▸ **Problem statement**
Take the line that has "- PC FÚTBOL 6.0 EXTENSION 1" and all the lines that come after it in the records, and write them out again exactly. Add no other line.
━━ Materials provided ━━
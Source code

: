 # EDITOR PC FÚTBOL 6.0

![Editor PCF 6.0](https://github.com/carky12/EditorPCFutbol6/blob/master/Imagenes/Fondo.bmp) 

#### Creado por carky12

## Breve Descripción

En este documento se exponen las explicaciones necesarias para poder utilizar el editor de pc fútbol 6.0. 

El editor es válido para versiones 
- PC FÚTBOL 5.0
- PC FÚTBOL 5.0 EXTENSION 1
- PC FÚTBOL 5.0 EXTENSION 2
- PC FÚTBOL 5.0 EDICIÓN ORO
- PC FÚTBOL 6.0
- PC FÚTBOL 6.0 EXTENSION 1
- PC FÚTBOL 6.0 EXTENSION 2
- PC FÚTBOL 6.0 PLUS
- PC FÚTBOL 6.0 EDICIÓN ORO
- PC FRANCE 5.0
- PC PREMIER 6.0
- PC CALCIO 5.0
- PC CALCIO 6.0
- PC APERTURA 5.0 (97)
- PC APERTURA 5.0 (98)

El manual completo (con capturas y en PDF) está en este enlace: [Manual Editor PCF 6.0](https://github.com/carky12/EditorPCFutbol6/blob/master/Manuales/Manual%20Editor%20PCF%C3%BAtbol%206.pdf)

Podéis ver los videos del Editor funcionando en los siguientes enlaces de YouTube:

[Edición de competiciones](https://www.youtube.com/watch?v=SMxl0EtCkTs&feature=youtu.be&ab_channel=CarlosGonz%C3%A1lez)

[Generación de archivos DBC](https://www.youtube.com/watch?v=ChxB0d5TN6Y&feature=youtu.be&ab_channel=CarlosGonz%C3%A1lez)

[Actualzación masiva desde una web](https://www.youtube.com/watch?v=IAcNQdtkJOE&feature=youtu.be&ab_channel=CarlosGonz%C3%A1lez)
━━━
▸ **Solution for this problem**
- PC FÚTBOL 6.0 EXTENSION 1
- PC FÚTBOL 6.0 EXTENSION 2
- PC FÚTBOL 6.0 PLUS
- PC FÚTBOL 6.0 EDICIÓN ORO
- PC FRANCE 5.0
- PC PREMIER 6.0
- PC CALCIO 5.0
- PC CALCIO 6.0
- PC APERTURA 5.0 (97)
- PC APERTURA 5.0 (98)

El manual completo (con capturas y en PDF) está en este enlace: [Manual Editor PCF 6.0](https://github.com/carky12/EditorPCFutbol6/blob/master/Manuales/Manual%20Editor%20PCF%C3%BAtbol%206.pdf)

Podéis ver los videos del Editor funcionando en los siguientes enlaces de YouTube:

[Edición de competiciones](https://www.youtube.com/watch?v=SMxl0EtCkTs&feature=youtu.be&ab_channel=CarlosGonz%C3%A1lez)

[Generación de archivos DBC](https://www.youtube.com/watch?v=ChxB0d5TN6Y&feature=youtu.be&ab_channel=CarlosGonz%C3%A1lez)

[Actualzación masiva desde una web](https://www.youtube.com/watch?v=IAcNQdtkJOE&feature=youtu.be&ab_channel=CarlosGonz%C3%A1lez)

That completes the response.